As for my project- it's been going really well. I felt like I was getting closer and closer before Tommy left, which made it difficult to take basically a week off from the route, but this last Saturday I had without a doubt my best try yet. I stuck what I imagined to be the 'last move' for me - literally shocked that I had made it there - only to fumble the crux exit while trying to adjust my grip. It was inspiring and exciting and also humbling. I was beginning to worry about sticking that move from the ground so in that sense it was an enormous break through. For a moment I felt like, maybe, just maybe, I was sending. And despite the fact that only a second later I was in flight, I remained exhilarated. Back on Earth I was describing to my friend Thibault that sometimes for me, these attempts - the ones that are so close, the one hangs, the near misses - sometimes these are the most exciting moments.
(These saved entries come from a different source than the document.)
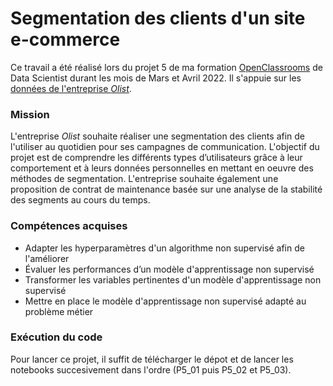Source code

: # Segmentation des clients d'un site e-commerce

Ce travail a été réalisé lors du projet 5 de ma formation [OpenClassrooms](https://openclassrooms.com/fr/) de Data Scientist durant les mois de Mars et Avril 2022. Il s'appuie sur les [données de l'entreprise *Olist*](https://www.kaggle.com/datasets/olistbr/brazilian-ecommerce).

### Mission
L'entreprise *Olist* souhaite réaliser une segmentation des clients afin de l'utiliser au quotidien pour ses campagnes de communication.
L'objectif du projet est de comprendre les différents types d’utilisateurs grâce à leur comportement et à leurs données personnelles en mettant en oeuvre des méthodes de segmentation.
L'entreprise souhaite également une proposition de contrat de maintenance basée sur une analyse de la stabilité des segments au cours du temps.

### Compétences acquises
- Adapter les hyperparamètres d'un algorithme non supervisé afin de l'améliorer
- Évaluer les performances d’un modèle d'apprentissage non supervisé
- Transformer les variables pertinentes d'un modèle d'apprentissage non supervisé
- Mettre en place le modèle d'apprentissage non supervisé adapté au problème métier

### Exécution du code
Pour lancer ce projet, il suffit de télécharger le dépot et de lancer les notebooks succesivement dans l'ordre (P5_01 puis P5_02 et P5_03).
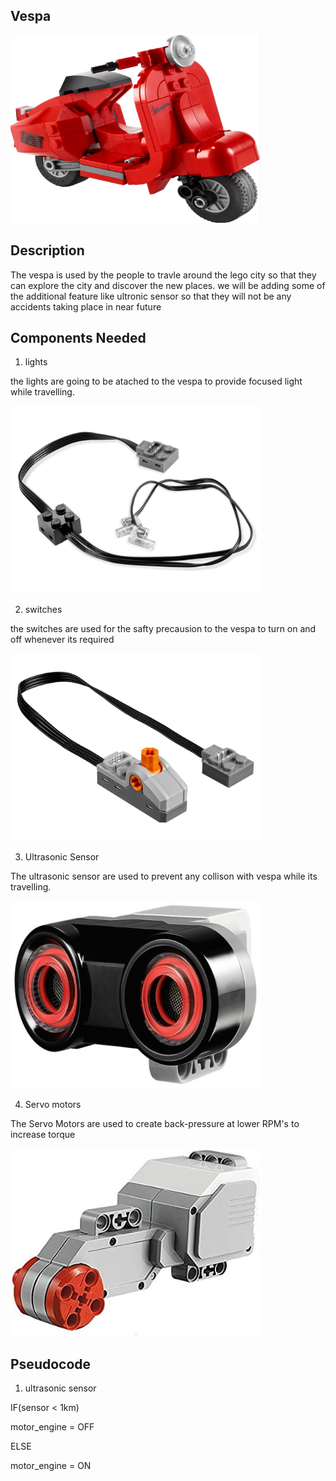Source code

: ## Vespa
<img src="images/vespa.png" height = "300" width="400" alt="vespa image">

## Description

The vespa is used by the people to travle around the lego city so that they can explore the city and discover the new places. we will be adding some of the additional feature like ultronic sensor so that they will not be any accidents taking place in near future
 
## Components Needed

1. lights

the lights are going to be atached to the vespa to provide focused light while travelling.

<img src="images/lights.jpeg"  height="300" width="400" alt="light for vespa">

2. switches

the switches are used for the safty precausion to the vespa to turn on and off whenever its required

<img src="images/switch.jpeg" height="300" width="400" alt="switch for vespa">

3. Ultrasonic Sensor 

The ultrasonic sensor are used to prevent any collison with vespa while its travelling. 

<img src="images/ultrasonic-sensor.jpeg" height="300" width="400" alt="ultrasonic sensor">

4. Servo motors

The Servo Motors are used to create back-pressure at lower RPM's to increase torque

<img src="images/servo-motor.jpeg" height="300" width="400" alt="Servo motors">


## Pseudocode

1. ultrasonic sensor

IF(sensor < 1km)

motor_engine = OFF

ELSE

motor_engine = ON
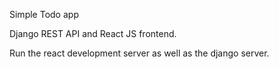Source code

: Simple Todo app

Django REST API and React JS frontend.

Run the react development server as well as the django server.
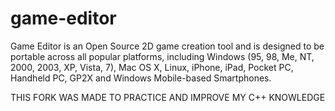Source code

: game-editor
===========

Game Editor is an Open Source 2D game creation tool and is designed to be portable across all popular platforms, including Windows (95, 98, Me, NT, 2000, 2003, XP, Vista, 7), Mac OS X, Linux, iPhone, iPad, Pocket PC, Handheld PC, GP2X and Windows Mobile-based Smartphones.

THIS FORK WAS MADE TO PRACTICE AND IMPROVE MY C++ KNOWLEDGE
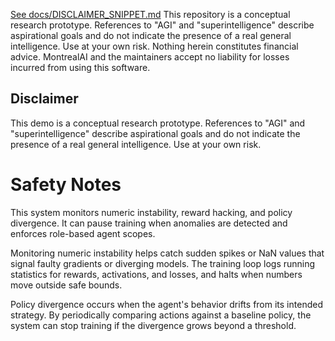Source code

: [See docs/DISCLAIMER_SNIPPET.md](../../../DISCLAIMER_SNIPPET.md)
This repository is a conceptual research prototype. References to "AGI" and "superintelligence" describe aspirational goals and do not indicate the presence of a real general intelligence. Use at your own risk. Nothing herein constitutes financial advice. MontrealAI and the maintainers accept no liability for losses incurred from using this software.

## Disclaimer
This demo is a conceptual research prototype. References to "AGI" and
"superintelligence" describe aspirational goals and do not indicate the
presence of a real general intelligence. Use at your own risk.

# Safety Notes

This system monitors numeric instability, reward hacking, and policy divergence. It can pause training when anomalies are detected and enforces role-based agent scopes.

Monitoring numeric instability helps catch sudden spikes or NaN values that signal faulty gradients or diverging models. The training loop logs running statistics for rewards, activations, and losses, and halts when numbers move outside safe bounds.

Policy divergence occurs when the agent's behavior drifts from its intended strategy. By periodically comparing actions against a baseline policy, the system can stop training if the divergence grows beyond a threshold.
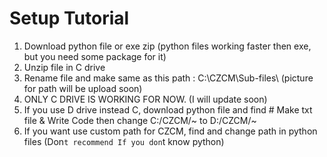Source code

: # Setup Tutorial

1. Download python file or exe zip (python files working faster then exe, but you need some package for it)
2. Unzip file in C drive
3. Rename file and make same as this path : C:\CZCM\Sub-files\ (picture for path will be upload soon)
4. ONLY C DRIVE IS WORKING FOR NOW. (I will update soon)
5. If you use D drive instead C, download python file and find # Make txt file & Write Code then change C:/CZCM/~ to D:/CZCM/~
6. If you want use custom path for CZCM, find and change path in python files (Don`t recommend If you don`t know python)
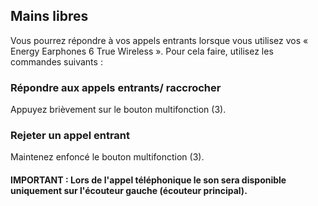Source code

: ## Mains libres

Vous pourrez répondre à vos appels entrants lorsque vous utilisez vos « Energy Earphones 6 True Wireless ». Pour cela faire, utilisez les commandes suivants :

### Répondre aux appels entrants/ raccrocher

Appuyez brièvement sur le bouton multifonction (3).

### Rejeter un appel entrant

Maintenez enfoncé le bouton multifonction (3).

#### IMPORTANT : Lors de l'appel téléphonique le son sera disponible uniquement sur l'écouteur gauche (écouteur principal).

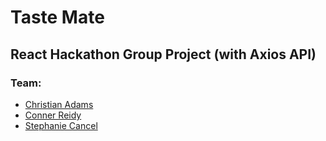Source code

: # Taste Mate

## React Hackathon Group Project (with Axios API)
### Team:
- [Christian Adams](https://github.com/connorreidy1)
- [Conner Reidy](https://github.com/Zekkune)
- [Stephanie Cancel](https://github.com/persefy)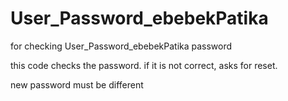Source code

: # User_Password_ebebekPatika

for checking User_Password_ebebekPatika password

this code checks the password.
if it is not correct, asks for reset.

new password must be different

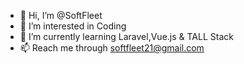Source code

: - 👋 Hi, I’m @SoftFleet
- 👀 I’m interested in Coding
- 🌱 I’m currently learning Laravel,Vue.js & TALL Stack
- 📫 Reach me through softfleet21@gmail.com

<!---
SoftFleet/SoftFleet is a ✨ special ✨ repository because its `README.md` (this file) appears on your GitHub profile.
You can click the Preview link to take a look at your changes.
--->
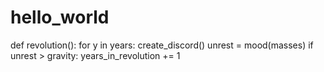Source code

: # hello_world

def revolution():
    for y in years:
        create_discord()
        unrest = mood(masses)
        if unrest > gravity:
            years_in_revolution += 1
            
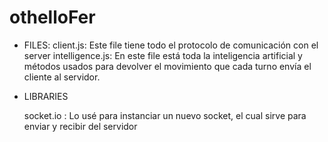 # othelloFer
* FILES:
     client.js: Este file tiene todo el protocolo de comunicación con el server
     intelligence.js: En este file está toda la inteligencia artificial y métodos usados
     para devolver el movimiento que cada turno envía el cliente al servidor.

* LIBRARIES

    socket.io : Lo usé para instanciar un nuevo socket, el cual sirve para enviar y recibir del servidor
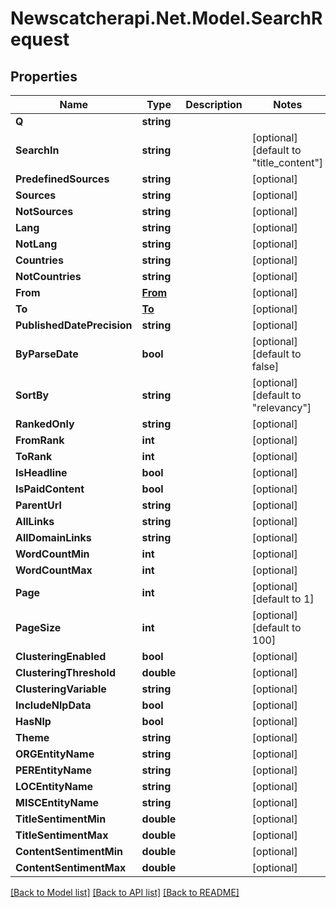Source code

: # Newscatcherapi.Net.Model.SearchRequest

## Properties

Name | Type | Description | Notes
------------ | ------------- | ------------- | -------------
**Q** | **string** |  | 
**SearchIn** | **string** |  | [optional] [default to "title_content"]
**PredefinedSources** | **string** |  | [optional] 
**Sources** | **string** |  | [optional] 
**NotSources** | **string** |  | [optional] 
**Lang** | **string** |  | [optional] 
**NotLang** | **string** |  | [optional] 
**Countries** | **string** |  | [optional] 
**NotCountries** | **string** |  | [optional] 
**From** | [**From**](From.md) |  | [optional] 
**To** | [**To**](To.md) |  | [optional] 
**PublishedDatePrecision** | **string** |  | [optional] 
**ByParseDate** | **bool** |  | [optional] [default to false]
**SortBy** | **string** |  | [optional] [default to "relevancy"]
**RankedOnly** | **string** |  | [optional] 
**FromRank** | **int** |  | [optional] 
**ToRank** | **int** |  | [optional] 
**IsHeadline** | **bool** |  | [optional] 
**IsPaidContent** | **bool** |  | [optional] 
**ParentUrl** | **string** |  | [optional] 
**AllLinks** | **string** |  | [optional] 
**AllDomainLinks** | **string** |  | [optional] 
**WordCountMin** | **int** |  | [optional] 
**WordCountMax** | **int** |  | [optional] 
**Page** | **int** |  | [optional] [default to 1]
**PageSize** | **int** |  | [optional] [default to 100]
**ClusteringEnabled** | **bool** |  | [optional] 
**ClusteringThreshold** | **double** |  | [optional] 
**ClusteringVariable** | **string** |  | [optional] 
**IncludeNlpData** | **bool** |  | [optional] 
**HasNlp** | **bool** |  | [optional] 
**Theme** | **string** |  | [optional] 
**ORGEntityName** | **string** |  | [optional] 
**PEREntityName** | **string** |  | [optional] 
**LOCEntityName** | **string** |  | [optional] 
**MISCEntityName** | **string** |  | [optional] 
**TitleSentimentMin** | **double** |  | [optional] 
**TitleSentimentMax** | **double** |  | [optional] 
**ContentSentimentMin** | **double** |  | [optional] 
**ContentSentimentMax** | **double** |  | [optional] 

[[Back to Model list]](../README.md#documentation-for-models) [[Back to API list]](../README.md#documentation-for-api-endpoints) [[Back to README]](../README.md)

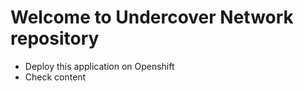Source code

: # Welcome to Undercover Network repository

* Deploy this application on Openshift
* Check content

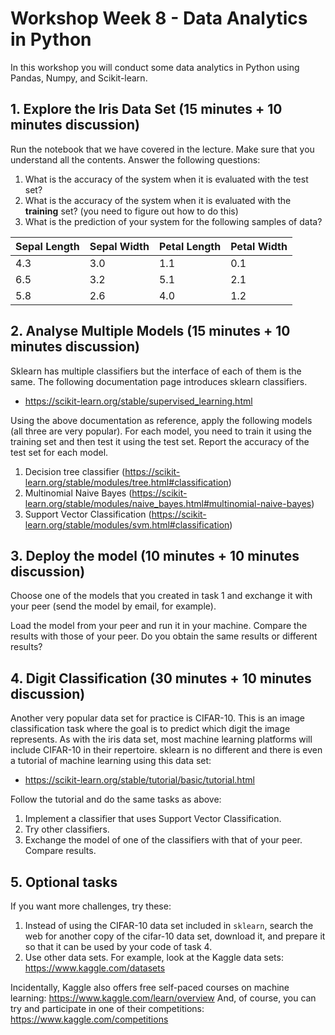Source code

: # Workshop Week 8 - Data Analytics in Python

In this workshop you will conduct some data analytics in Python using Pandas, Numpy, and Scikit-learn. 

## 1. Explore the Iris Data Set (15 minutes + 10 minutes discussion)

Run the notebook that we have covered in the lecture. Make sure that you understand all the contents. Answer the following questions:

1. What is the accuracy of the system when it is evaluated with the test set?
2. What is the accuracy of the system when it is evaluated with the **training** set? (you need to figure out how to do this)
3. What is the prediction of your system for the following samples of data?

| Sepal Length | Sepal Width | Petal Length | Petal Width |
| --- | --- | --- | --- |
| 4.3 | 3.0 | 1.1 | 0.1 |
| 6.5 | 3.2 | 5.1 | 2.1 |
| 5.8 | 2.6 | 4.0 | 1.2 |

## 2. Analyse Multiple Models (15 minutes + 10 minutes discussion)

Sklearn has multiple classifiers but the interface of each of them is the same. The following documentation page introduces sklearn classifiers.

* https://scikit-learn.org/stable/supervised_learning.html

Using the above documentation as reference, apply the following models (all three are very popular). For each model, you need to train it using the training set and then test it using the test set. Report the accuracy of the test set for each model.

1. Decision tree classifier (https://scikit-learn.org/stable/modules/tree.html#classification)
2. Multinomial Naive Bayes (https://scikit-learn.org/stable/modules/naive_bayes.html#multinomial-naive-bayes)
3. Support Vector Classification (https://scikit-learn.org/stable/modules/svm.html#classification)

## 3. Deploy the model (10 minutes + 10 minutes discussion)

Choose one of the models that you created in task 1 and exchange it with your peer (send the model by email, for example).

Load the model from your peer and run it in your machine. Compare the results with those of your peer. Do you obtain the same results or different results?

## 4. Digit Classification (30 minutes + 10 minutes discussion)

Another very popular data set for practice is CIFAR-10. This is an image classification task where the goal is to predict which digit the image represents. As with the iris data set, most machine learning platforms will include CIFAR-10 in their repertoire. sklearn is no different and there is even a tutorial of machine learning using this data set:

* https://scikit-learn.org/stable/tutorial/basic/tutorial.html

Follow the tutorial and do the same tasks as above:
1. Implement a classifier that uses Support Vector Classification.
2. Try other classifiers.
3. Exchange the model of one of the classifiers with that of your peer. Compare results.

## 5. Optional tasks

If you want more challenges, try these:

1. Instead of using the CIFAR-10 data set included in `sklearn`, search the web for another copy of the cifar-10 data set, download it, and prepare it so that it can be used by your code of task 4.
2. Use other data sets. For example, look at the Kaggle data sets: https://www.kaggle.com/datasets

Incidentally, Kaggle also offers free self-paced courses on machine learning: https://www.kaggle.com/learn/overview And, of course, you can try and participate in one of their competitions: https://www.kaggle.com/competitions
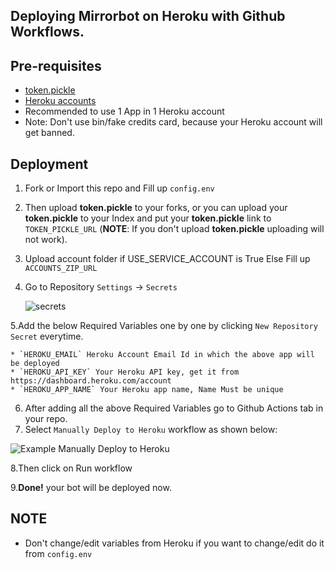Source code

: ## Deploying Mirrorbot on Heroku with Github Workflows.

## Pre-requisites

- [token.pickle](https://github.com/Anime-Republic/Mirror-New/blob/main/CreateSA.md#getting-google-oauth-api-credential-file)
- [Heroku  accounts](heroku.com)
- Recommended to use 1 App in 1 Heroku account
- Note: Don't use bin/fake credits card, because your Heroku account will get banned.

## Deployment

1. Fork or Import this repo and Fill up `config.env`
2. Then upload **token.pickle** to your forks, or you can upload your **token.pickle** to your Index and put your **token.pickle** link to `TOKEN_PICKLE_URL` (**NOTE**: If you don't upload **token.pickle** uploading will not work).
3. Upload account folder if USE_SERVICE_ACCOUNT is True Else Fill up `ACCOUNTS_ZIP_URL`
4. Go to Repository `Settings` -> `Secrets`

	![secrets](https://telegra.ph/file/f9fa2c5e5aa9f49868a23.jpg)
  
5.Add the below Required Variables one by one by clicking `New Repository Secret` everytime.

	* `HEROKU_EMAIL` Heroku Account Email Id in which the above app will be deployed
	* `HEROKU_API_KEY` Your Heroku API key, get it from https://dashboard.heroku.com/account
	* `HEROKU_APP_NAME` Your Heroku app name, Name Must be unique
6. After adding all the above Required Variables go to Github Actions tab in your repo.
7. Select `Manually Deploy to Heroku` workflow as shown below:

  ![Example Manually Deploy to Heroku](https://telegra.ph/file/61f6fb3400e3410ccd647.png)
  
8.Then click on Run workflow

9.**Done!** your bot will be deployed now.	


## NOTE
- Don't change/edit variables from Heroku if you want to change/edit do it from `config.env`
Knowing that something is within your grasp, that it could be a reality, is a cool feeling.
Unfortuntely I tore a pretty big hole in my skin, so after a rest yesterday, I will go up to the crag just for some fun, taped finger climbing, and save a good attempt for tomorrow. It really feels close to me, but I'm still not expecting anything. Patience is the key for me at this point. Patience and psyche.
Wish me luck!
Monday, May 5
Ever since I first visited Southern France for climbing 2 years ago, it's become a pillar of quality in my mind - the near perfection of routes and the beauty and purity of the stone. By all means, the climbing here is the standard to which I measure almost everything I see - consciously or subconsciously. This doesn't necessarily mean that everything must measure up, it only means that I am aware of how unique these places are, and also how special this degree of quality really is. Just as I remembered it, I'm again blown away by the climbing, the setting, and the almost impeccable nature of experience that is Ceuse climbing.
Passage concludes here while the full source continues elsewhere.